- _Task details_:
Make a verbatim transcription of the records, without the pictures.

Pictures paired with source code
◇ ◇ ◇

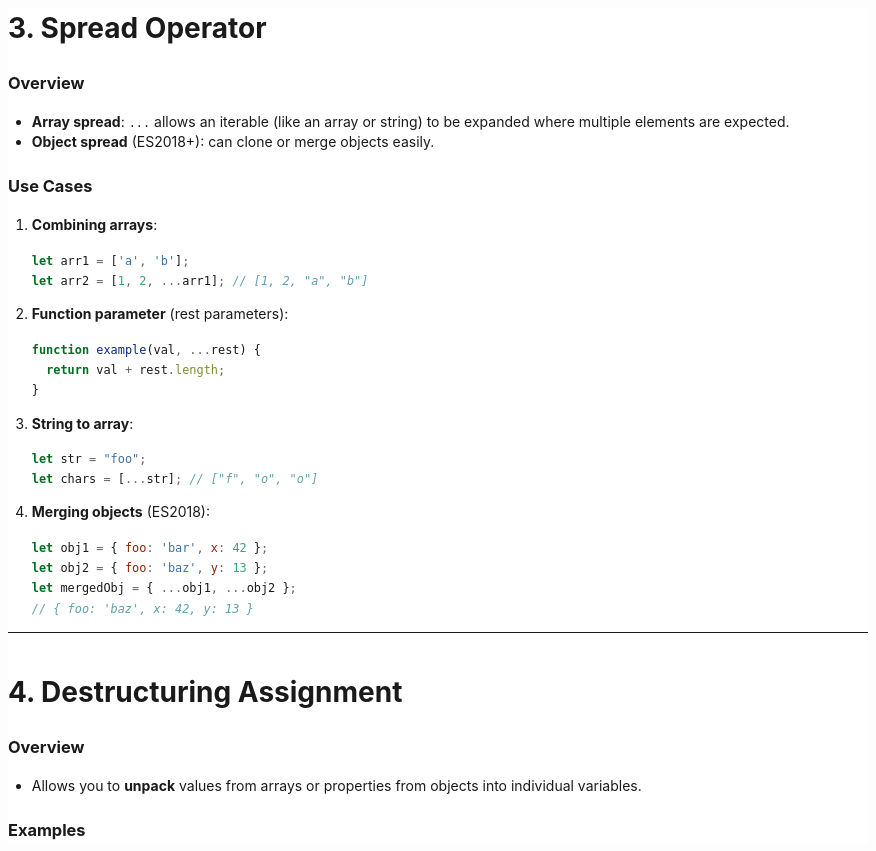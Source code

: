 
# 3. Spread Operator

### Overview

- **Array spread**: `...` allows an iterable (like an array or string) to be expanded where multiple elements are expected.
- **Object spread** (ES2018+): can clone or merge objects easily.

### Use Cases

1. **Combining arrays**:
    
    ```js
    let arr1 = ['a', 'b'];
    let arr2 = [1, 2, ...arr1]; // [1, 2, "a", "b"]
    ```
    
2. **Function parameter** (rest parameters):
    
    ```js
    function example(val, ...rest) {
      return val + rest.length;
    }
    ```
    
3. **String to array**:
    
    ```js
    let str = "foo";
    let chars = [...str]; // ["f", "o", "o"]
    ```
    
4. **Merging objects** (ES2018):
    
    ```js
    let obj1 = { foo: 'bar', x: 42 };
    let obj2 = { foo: 'baz', y: 13 };
    let mergedObj = { ...obj1, ...obj2 }; 
    // { foo: 'baz', x: 42, y: 13 }
    ```
    

---

# 4. Destructuring Assignment

### Overview

- Allows you to **unpack** values from arrays or properties from objects into individual variables.

### Examples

◇ ◇ ◇

- _Response_:
Source code

: 
# 3. Spread Operator

### Overview

- **Array spread**: `...` allows an iterable (like an array or string) to be expanded where multiple elements are expected.
- **Object spread** (ES2018+): can clone or merge objects easily.

### Use Cases

1. **Combining arrays**:
    
    ```js
    let arr1 = ['a', 'b'];
    let arr2 = [1, 2, ...arr1]; // [1, 2, "a", "b"]
    ```
    
2. **Function parameter** (rest parameters):
    
    ```js
    function example(val, ...rest) {
      return val + rest.length;
    }
    ```
    
3. **String to array**:
    
    ```js
    let str = "foo";
    let chars = [...str]; // ["f", "o", "o"]
    ```
    
4. **Merging objects** (ES2018):
    
    ```js
    let obj1 = { foo: 'bar', x: 42 };
    let obj2 = { foo: 'baz', y: 13 };
    let mergedObj = { ...obj1, ...obj2 }; 
    // { foo: 'baz', x: 42, y: 13 }
    ```
    

---

# 4. Destructuring Assignment

### Overview

- Allows you to **unpack** values from arrays or properties from objects into individual variables.

### Examples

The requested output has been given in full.